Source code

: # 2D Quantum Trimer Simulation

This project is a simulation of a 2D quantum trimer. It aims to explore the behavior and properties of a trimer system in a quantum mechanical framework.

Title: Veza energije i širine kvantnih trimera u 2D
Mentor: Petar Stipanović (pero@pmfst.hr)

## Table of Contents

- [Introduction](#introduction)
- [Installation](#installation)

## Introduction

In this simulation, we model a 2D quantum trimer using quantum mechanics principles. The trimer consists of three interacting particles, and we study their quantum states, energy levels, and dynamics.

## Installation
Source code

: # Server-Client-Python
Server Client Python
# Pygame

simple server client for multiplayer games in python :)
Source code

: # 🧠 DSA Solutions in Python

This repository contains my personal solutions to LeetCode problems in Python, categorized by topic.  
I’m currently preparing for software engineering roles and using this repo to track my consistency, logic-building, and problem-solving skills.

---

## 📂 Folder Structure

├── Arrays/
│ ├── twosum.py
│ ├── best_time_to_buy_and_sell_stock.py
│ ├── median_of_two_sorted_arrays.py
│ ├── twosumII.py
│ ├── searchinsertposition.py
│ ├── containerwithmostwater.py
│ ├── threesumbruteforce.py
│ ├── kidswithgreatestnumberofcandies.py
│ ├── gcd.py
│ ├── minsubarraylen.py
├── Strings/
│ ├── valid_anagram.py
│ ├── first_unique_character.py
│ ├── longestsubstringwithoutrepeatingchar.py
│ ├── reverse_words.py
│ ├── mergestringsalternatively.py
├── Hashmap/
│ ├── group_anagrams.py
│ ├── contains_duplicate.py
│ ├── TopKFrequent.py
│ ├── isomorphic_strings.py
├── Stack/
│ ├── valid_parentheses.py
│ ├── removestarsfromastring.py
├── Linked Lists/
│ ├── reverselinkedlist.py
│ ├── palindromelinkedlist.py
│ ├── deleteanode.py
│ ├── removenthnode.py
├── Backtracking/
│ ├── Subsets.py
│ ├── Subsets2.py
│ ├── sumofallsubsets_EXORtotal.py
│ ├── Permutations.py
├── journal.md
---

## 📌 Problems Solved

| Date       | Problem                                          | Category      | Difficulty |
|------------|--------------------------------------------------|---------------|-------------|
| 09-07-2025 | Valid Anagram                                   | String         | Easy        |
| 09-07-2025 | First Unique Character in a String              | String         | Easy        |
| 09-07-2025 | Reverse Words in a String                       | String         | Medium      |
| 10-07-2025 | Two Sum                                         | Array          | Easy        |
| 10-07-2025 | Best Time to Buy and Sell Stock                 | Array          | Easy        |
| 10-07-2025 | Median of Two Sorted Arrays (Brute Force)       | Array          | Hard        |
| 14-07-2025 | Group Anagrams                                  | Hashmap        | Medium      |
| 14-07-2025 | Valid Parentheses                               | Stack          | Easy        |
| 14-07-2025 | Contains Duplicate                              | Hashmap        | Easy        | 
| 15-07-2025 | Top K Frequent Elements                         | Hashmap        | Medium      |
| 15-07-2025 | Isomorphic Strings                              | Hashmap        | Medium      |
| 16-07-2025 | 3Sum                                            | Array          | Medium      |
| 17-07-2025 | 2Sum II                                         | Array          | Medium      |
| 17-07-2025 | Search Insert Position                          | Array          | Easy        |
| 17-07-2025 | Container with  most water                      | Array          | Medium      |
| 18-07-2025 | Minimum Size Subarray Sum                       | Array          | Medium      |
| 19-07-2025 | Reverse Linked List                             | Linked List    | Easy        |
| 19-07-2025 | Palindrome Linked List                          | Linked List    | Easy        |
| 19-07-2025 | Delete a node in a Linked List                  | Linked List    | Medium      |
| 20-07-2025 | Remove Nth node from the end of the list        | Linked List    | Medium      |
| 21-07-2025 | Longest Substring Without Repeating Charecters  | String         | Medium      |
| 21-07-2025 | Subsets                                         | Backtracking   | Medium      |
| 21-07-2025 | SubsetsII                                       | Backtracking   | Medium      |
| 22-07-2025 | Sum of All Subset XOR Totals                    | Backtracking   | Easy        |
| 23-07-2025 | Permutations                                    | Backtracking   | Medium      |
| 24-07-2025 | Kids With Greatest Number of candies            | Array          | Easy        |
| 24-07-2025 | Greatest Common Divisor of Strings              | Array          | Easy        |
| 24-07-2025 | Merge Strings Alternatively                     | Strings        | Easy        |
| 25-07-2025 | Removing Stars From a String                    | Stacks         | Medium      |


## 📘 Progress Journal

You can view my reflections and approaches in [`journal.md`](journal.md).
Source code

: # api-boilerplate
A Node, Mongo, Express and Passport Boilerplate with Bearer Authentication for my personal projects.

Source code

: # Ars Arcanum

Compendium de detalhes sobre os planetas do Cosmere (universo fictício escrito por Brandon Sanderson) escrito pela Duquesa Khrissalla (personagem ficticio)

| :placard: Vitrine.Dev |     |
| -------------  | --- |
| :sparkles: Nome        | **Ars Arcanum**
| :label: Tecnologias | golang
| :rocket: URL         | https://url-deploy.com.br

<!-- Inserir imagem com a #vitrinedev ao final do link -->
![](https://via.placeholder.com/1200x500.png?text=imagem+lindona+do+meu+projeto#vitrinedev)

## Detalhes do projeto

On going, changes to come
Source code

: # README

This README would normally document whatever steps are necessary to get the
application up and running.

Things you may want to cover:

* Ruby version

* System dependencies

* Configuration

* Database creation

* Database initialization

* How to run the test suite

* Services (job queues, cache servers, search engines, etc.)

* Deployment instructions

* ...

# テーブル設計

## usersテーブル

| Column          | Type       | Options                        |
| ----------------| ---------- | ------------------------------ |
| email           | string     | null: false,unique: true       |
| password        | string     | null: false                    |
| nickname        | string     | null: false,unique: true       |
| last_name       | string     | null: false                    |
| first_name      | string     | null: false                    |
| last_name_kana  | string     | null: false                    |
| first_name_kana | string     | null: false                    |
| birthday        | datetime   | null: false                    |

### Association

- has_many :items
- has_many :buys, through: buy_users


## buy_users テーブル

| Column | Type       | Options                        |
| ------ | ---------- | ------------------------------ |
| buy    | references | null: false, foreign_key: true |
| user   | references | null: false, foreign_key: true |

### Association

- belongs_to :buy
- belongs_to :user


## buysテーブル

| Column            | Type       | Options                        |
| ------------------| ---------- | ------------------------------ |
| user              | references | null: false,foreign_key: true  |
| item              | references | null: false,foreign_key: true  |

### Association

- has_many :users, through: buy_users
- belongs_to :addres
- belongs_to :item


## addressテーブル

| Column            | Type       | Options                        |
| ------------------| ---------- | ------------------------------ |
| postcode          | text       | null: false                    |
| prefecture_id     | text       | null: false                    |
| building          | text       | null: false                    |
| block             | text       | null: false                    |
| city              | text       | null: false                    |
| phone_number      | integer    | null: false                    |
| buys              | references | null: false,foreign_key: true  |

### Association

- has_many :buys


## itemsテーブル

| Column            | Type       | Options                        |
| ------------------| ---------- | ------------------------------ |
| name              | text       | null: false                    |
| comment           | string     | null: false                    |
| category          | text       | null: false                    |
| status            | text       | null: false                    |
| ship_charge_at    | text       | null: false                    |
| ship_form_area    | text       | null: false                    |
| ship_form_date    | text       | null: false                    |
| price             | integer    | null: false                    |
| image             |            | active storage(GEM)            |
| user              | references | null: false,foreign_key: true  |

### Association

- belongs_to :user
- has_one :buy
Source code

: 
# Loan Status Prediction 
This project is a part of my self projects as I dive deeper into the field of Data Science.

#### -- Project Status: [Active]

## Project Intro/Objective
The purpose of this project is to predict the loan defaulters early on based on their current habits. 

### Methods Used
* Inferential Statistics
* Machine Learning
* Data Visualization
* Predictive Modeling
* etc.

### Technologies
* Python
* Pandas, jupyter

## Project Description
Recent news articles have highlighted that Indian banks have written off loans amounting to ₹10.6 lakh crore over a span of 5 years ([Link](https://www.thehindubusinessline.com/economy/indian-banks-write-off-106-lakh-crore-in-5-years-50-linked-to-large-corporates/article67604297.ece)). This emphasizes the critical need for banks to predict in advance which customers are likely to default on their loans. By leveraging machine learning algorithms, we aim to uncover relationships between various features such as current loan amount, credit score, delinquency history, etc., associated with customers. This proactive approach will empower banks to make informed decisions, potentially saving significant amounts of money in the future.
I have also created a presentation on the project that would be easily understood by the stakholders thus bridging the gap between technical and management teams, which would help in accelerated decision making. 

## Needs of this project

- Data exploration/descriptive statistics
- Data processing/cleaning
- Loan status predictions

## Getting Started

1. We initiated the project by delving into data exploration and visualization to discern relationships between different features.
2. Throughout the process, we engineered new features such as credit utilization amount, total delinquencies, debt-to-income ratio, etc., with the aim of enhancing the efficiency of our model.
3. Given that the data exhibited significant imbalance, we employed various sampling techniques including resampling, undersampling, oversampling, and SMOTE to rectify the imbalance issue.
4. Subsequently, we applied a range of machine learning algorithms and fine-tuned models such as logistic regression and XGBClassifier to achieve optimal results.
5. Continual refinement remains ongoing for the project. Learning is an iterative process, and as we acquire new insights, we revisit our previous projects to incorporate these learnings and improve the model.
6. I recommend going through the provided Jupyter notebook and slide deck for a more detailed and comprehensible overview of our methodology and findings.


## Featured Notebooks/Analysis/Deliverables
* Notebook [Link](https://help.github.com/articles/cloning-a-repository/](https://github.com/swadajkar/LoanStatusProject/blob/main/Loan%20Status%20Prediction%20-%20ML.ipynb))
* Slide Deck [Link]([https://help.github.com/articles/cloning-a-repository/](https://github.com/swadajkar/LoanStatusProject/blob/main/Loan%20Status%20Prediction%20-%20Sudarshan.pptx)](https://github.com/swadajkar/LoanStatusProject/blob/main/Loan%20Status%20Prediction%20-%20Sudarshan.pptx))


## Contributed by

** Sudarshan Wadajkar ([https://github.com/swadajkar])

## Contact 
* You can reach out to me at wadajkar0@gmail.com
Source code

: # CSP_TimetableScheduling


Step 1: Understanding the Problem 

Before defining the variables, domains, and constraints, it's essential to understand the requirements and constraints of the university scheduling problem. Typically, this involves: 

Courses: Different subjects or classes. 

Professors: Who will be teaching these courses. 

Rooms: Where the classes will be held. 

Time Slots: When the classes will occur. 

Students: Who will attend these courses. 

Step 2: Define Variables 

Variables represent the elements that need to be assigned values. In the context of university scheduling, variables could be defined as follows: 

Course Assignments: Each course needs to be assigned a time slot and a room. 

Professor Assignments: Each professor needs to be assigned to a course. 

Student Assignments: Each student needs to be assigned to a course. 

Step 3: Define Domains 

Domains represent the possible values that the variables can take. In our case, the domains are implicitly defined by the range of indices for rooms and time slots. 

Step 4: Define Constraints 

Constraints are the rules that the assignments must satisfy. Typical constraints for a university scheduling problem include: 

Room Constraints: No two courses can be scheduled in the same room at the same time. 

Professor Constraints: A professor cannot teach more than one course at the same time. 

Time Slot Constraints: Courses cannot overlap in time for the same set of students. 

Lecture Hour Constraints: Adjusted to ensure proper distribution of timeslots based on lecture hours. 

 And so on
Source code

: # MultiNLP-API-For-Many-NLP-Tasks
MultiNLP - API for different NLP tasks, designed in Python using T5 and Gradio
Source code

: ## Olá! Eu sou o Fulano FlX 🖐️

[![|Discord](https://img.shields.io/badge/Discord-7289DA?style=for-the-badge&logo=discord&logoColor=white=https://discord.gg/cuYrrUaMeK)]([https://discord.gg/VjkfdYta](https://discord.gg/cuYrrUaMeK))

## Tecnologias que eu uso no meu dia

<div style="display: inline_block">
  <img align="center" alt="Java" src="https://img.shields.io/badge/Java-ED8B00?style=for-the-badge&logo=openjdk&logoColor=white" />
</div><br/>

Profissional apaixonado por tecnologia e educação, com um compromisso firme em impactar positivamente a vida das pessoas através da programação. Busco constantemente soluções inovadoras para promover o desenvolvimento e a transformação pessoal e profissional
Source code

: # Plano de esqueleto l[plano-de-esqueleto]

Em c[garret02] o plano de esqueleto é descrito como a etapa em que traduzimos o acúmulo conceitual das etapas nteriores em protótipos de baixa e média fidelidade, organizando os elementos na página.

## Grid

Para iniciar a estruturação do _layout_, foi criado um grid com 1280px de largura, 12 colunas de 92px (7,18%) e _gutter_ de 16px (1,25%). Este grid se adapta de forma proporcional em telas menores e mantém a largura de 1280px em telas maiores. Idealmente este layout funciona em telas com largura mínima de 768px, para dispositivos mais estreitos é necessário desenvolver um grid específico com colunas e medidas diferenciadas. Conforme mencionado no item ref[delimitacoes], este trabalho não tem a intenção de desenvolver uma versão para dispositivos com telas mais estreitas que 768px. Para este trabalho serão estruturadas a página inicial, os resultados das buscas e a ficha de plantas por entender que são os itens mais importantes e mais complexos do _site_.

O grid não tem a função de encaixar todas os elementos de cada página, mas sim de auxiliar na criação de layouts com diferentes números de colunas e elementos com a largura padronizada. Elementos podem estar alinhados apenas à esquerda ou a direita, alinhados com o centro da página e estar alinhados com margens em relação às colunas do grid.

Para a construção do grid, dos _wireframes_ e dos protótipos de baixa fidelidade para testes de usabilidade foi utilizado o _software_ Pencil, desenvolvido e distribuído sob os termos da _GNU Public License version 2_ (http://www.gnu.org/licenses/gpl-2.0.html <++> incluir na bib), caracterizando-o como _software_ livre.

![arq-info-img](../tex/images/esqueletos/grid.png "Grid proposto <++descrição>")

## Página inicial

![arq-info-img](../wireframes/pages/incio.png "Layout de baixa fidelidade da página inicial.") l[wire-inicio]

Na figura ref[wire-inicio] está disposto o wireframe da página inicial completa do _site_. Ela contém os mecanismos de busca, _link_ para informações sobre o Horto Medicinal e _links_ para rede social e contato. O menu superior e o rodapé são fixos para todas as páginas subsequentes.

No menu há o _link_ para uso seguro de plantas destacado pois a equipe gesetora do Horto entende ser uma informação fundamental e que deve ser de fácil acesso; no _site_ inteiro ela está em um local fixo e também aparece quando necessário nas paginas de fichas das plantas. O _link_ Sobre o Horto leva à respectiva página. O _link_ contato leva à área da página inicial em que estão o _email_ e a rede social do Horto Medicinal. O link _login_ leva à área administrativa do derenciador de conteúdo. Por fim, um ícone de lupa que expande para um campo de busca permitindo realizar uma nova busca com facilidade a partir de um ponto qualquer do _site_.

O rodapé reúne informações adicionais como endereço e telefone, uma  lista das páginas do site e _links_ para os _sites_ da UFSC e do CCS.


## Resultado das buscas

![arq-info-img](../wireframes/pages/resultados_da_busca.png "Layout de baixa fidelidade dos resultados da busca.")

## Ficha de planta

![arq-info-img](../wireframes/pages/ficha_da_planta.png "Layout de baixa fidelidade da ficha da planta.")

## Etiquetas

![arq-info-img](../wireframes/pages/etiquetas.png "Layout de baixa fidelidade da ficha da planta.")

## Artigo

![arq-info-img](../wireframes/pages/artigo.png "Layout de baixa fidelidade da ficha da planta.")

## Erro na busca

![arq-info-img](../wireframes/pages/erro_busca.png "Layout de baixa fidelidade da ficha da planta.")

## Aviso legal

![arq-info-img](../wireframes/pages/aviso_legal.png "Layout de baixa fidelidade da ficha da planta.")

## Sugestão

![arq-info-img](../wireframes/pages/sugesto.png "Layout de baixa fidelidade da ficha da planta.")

··········

> Exercise requirements: In the data above, which lines lie between the line with "### Technologies" and the line with "3. Given that", inclusive? Print those lines exactly and nothing else.

> Written response:
### Technologies
* Python
* Pandas, jupyter

## Project Description
Recent news articles have highlighted that Indian banks have written off loans amounting to ₹10.6 lakh crore over a span of 5 years ([Link](https://www.thehindubusinessline.com/economy/indian-banks-write-off-106-lakh-crore-in-5-years-50-linked-to-large-corporates/article67604297.ece)). This emphasizes the critical need for banks to predict in advance which customers are likely to default on their loans. By leveraging machine learning algorithms, we aim to uncover relationships between various features such as current loan amount, credit score, delinquency history, etc., associated with customers. This proactive approach will empower banks to make informed decisions, potentially saving significant amounts of money in the future.
I have also created a presentation on the project that would be easily understood by the stakholders thus bridging the gap between technical and management teams, which would help in accelerated decision making. 

## Needs of this project

- Data exploration/descriptive statistics
- Data processing/cleaning
- Loan status predictions

## Getting Started

1. We initiated the project by delving into data exploration and visualization to discern relationships between different features.
2. Throughout the process, we engineered new features such as credit utilization amount, total delinquencies, debt-to-income ratio, etc., with the aim of enhancing the efficiency of our model.
3. Given that the data exhibited significant imbalance, we employed various sampling techniques including resampling, undersampling, oversampling, and SMOTE to rectify the imbalance issue.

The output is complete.